Gerade dadurch, dass sich einzelne Individuen zurückentwickeln ist dem Kollektiv der Weg eröffnet, insgesamt gesehen leistungsfähiger zu werden. Hier steht eine Liste möglicher solcher Effekte, wie gerade durch die individuelle Rückentwicklung das Ganze besser werden kann.

a) Ressourcenschonung


Nichts lernen, was Maschinen billiger können: die meisten Schulstysteme weltweit bieten mehr als 10 Jahre Schulzeit als Standard an. Schüler, Lehrer und ein oft großer Verwaltungsapparat verwenden viel Zeit auf das Erlernen von Sprachen, der Mathematik oder anderer Fächer. Selbst unter der Annahme, dass es letztendlich zu guten Lernerfolgen kommt, kann man die Frage nach dem Nutzen stellen: wozu soll jemand das Lösen quadratischer Gleichungen erlernen, wenn es später in kaum einem Beruf wirklich benötigt wird? Wozu soll man Englisch lernen, wenn für alle praktischen Zwecke Übersetzungsroboter Sprache simultan übersetzen können? Ein Kollektiv im Wettbewerb mit anderen Kollektiven, etwa Volkswirtschaften untereinander, müssen ihre Ressourcen klug einsetzen, um im Wettkampf bestehen zu können. Ein Land, dass in Schulen alle Lerninhalt abschafft, deren Nutzeffekt billiger von Maschinen erbracht werden kann, hätten darwinistich gesehen einen Evolutionsvorteil. Die theoretische Voraussetzung für diesen Effekt ist die sogenannte Gruppenselektion ↗

b) Robustheit


Dumme kann man leicht ersetzen: Die F-35 ist ein US-amerikanischer Kampfjet mit einem Triebwerk, 1930 km/h schnell, 15,7 Meter lang und zum Tragen von Atombomben fähig. Die Kosten pro Stück lagen 2020 bei rund 80 Millionen Euro. Eine türkische Kampfdrohne vom Typ Bayraktar TB2 kostet hingegen weniger als 2 Millionen Euro. Für einen Jet kann man über 40 Drohnen kaufen. Fällt ein elektronische Bauteil in dem teuren Kampfjet aus, ist die gesamte Kampfkraft zunichte. Fällt ein elektronisches Bauteil in einer Drohne aus, ist - bei denselben Kosten - nur ein Vierzigstel der Kampfkraft vernichtet. Insbesondere wenn ein kollektiv schwarmartig aus vielen möglichst primitiven Einzelindividuen aufgebaut ist, ist der Schwarm als Ganzes recht robust gegen die Zerstörung einzelner Komponenten. Sind die Individuen untereinander sehr änlich, kann die Funktion eines ausgefallenen Individuums leicht von anderen Individuen übernommen werden.

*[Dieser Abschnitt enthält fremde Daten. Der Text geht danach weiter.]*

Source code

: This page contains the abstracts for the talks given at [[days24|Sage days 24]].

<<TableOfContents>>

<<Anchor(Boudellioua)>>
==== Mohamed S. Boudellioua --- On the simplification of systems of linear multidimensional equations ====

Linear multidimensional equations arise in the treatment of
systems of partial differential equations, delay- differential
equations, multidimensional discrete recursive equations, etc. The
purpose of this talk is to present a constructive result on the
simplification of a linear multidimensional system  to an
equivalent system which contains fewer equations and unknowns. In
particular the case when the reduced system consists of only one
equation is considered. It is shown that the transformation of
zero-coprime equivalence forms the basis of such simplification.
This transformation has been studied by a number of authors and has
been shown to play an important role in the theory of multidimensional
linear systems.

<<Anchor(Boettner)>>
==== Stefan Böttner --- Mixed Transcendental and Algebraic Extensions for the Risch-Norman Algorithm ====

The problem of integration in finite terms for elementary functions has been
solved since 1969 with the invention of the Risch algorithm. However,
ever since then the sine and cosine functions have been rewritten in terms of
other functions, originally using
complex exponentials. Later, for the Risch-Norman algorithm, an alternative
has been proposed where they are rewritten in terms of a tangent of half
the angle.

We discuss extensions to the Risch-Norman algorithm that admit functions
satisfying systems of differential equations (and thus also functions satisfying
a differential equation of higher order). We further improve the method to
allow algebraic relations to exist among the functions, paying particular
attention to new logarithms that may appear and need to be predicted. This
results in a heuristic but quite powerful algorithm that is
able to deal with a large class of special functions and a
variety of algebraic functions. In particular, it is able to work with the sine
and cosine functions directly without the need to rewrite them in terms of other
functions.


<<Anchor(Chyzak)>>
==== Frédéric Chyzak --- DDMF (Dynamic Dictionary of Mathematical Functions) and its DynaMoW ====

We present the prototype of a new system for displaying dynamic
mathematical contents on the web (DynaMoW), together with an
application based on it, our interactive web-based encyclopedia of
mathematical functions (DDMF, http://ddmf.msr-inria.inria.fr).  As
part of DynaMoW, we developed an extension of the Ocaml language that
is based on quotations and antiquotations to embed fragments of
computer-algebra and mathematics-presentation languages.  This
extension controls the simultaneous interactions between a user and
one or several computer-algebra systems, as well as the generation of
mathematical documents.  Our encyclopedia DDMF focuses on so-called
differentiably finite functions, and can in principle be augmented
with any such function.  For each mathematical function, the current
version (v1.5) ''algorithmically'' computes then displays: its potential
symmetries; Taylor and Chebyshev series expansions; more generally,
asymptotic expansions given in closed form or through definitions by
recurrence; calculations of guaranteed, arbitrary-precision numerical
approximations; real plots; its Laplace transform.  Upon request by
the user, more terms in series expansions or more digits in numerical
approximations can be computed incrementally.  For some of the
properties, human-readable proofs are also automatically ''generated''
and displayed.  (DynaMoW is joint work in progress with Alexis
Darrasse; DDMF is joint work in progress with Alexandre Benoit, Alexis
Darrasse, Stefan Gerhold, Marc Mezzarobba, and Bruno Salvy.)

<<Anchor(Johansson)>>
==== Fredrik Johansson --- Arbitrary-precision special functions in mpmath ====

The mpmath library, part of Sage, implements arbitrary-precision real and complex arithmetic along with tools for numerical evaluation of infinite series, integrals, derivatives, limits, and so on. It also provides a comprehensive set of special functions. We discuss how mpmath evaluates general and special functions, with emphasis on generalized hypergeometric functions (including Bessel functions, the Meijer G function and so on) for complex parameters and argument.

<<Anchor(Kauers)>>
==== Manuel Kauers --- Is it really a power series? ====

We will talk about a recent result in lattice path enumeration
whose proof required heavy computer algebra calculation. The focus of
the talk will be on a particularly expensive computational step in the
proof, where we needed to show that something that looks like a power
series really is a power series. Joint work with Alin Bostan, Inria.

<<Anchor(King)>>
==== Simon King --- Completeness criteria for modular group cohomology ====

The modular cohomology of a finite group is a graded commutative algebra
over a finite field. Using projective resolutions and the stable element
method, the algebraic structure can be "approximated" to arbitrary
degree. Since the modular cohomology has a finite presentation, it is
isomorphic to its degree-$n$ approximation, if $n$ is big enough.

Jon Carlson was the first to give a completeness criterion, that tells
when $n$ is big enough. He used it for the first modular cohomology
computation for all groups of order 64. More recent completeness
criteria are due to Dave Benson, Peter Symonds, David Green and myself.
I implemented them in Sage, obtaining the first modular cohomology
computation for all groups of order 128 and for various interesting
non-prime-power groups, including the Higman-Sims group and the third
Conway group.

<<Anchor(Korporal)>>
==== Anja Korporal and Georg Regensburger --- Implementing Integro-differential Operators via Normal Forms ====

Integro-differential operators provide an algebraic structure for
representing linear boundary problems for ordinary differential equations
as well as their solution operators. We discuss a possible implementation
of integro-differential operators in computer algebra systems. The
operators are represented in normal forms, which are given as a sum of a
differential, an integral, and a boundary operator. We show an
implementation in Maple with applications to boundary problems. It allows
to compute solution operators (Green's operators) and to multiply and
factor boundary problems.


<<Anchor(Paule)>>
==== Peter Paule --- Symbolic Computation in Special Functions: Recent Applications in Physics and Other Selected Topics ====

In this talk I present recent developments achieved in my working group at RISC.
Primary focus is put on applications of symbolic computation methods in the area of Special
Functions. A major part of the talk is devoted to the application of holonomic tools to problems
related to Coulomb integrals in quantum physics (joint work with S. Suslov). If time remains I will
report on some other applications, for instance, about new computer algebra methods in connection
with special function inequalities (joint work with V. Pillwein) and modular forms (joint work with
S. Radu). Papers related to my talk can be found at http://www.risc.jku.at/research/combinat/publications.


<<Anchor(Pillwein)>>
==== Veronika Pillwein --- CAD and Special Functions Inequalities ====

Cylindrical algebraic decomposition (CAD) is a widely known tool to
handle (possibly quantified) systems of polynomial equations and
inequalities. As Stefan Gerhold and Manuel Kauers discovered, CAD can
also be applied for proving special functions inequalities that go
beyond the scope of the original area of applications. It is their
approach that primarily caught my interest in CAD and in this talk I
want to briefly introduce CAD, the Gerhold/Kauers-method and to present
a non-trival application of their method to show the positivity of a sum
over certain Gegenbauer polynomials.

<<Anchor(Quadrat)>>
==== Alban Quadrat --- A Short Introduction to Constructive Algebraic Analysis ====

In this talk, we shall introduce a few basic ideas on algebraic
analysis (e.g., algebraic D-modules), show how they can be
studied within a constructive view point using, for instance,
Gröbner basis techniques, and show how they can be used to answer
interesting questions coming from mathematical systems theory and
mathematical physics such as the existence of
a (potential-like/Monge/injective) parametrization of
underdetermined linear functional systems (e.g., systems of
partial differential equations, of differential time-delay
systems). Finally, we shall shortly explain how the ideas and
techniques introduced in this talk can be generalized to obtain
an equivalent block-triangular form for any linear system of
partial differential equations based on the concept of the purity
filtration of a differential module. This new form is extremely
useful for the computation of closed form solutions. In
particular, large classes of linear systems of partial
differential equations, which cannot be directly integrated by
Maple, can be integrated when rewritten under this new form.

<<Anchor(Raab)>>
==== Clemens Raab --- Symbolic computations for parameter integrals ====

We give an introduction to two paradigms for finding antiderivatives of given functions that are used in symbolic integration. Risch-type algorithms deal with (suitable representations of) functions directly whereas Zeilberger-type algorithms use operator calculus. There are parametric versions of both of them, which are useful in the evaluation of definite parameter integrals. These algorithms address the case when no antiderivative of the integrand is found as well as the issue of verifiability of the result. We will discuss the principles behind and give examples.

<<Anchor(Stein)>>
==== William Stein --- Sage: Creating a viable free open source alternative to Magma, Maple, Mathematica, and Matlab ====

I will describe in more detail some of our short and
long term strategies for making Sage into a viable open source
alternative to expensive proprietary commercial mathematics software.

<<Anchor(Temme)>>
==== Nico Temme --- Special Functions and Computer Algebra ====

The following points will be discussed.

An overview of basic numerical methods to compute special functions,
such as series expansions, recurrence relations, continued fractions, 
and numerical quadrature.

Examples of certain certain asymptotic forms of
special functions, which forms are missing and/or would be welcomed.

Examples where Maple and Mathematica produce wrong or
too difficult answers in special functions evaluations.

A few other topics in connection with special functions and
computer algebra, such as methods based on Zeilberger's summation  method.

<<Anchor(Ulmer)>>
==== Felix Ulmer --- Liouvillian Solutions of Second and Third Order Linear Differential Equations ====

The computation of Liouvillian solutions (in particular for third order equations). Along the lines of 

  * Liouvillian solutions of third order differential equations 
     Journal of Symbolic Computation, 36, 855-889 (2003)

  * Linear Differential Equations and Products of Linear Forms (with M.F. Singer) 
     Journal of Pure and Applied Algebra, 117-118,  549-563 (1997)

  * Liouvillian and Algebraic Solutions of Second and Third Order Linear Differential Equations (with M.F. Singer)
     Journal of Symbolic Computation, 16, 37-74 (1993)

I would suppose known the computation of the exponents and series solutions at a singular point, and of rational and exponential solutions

Man spricht von Robustheit und Redundanz. Dieser Effekt setzt aber voraus, dass die einzelnen Individuen kein besonders hohes Maß an Individualität haben. Siehe auch Personalität ↗

c) Kontinuität


Blasse Leute halten den Apparat stabil: Arbeitsplatzbeschreibungen, Industriestandards, Qualitätsmanagement, Assessment Centres, Corporate Identity oder ein Code of Conduct (Verhaltenskodex): in Unternehmen gibt es viele Mechanismen, die dem einzelnen Mitarbeiter bis hin zu höheren Führungskräften klare Signale geben und feste Zwänge auferlegen, wie er sich zu verhalten hat. Und das macht Sinn. Angenommen eine Mitarbeiterin in der Arbeitsplanung eines größeren Steinbruches soll täglich eine Liste von Materialien erstellen, die aus dem Materiallager entnommen werden sollen. Diese Liste muss einerseits an Mitarbeiter des Lagers weitergeleitet werden, sodass diese das Material vorausschauend nachbestellen können. Gleichzeitig soll immer eine Kopie an die Werkstatt gehen, sodass man dort abschätzen kann, welche Reparaturen möglicherweise anstehen. Für einen reibungslosen Betriebsablauf ist es hilfreich, dass die Liste immer gleich aufgebaut ist und immer an die gleichen Personen versandt wird. Eine individuelle Gestaltung der Liste oder die eigenmächtige Verschickung an einen anderen Verteilerkreis könnte mehr Schaden als Nutzen bringen, auf jeden Fall bringt es Unruhe in der Betrieb. In der Regel stecken Unternehmen ihren Mitarbeitern einen mehr oder minder kleinen Bereich ab innerhalb dessen sie Individualität und Kreativität zum Ausdruck bringen können. Jenseits der Grenzen sind aber Konformität und Fremdbestimmung (extrinsische Motivation) gefragt. Nur so kann die Kontinuität aller Betriebsabläufe sicher gestellt werden.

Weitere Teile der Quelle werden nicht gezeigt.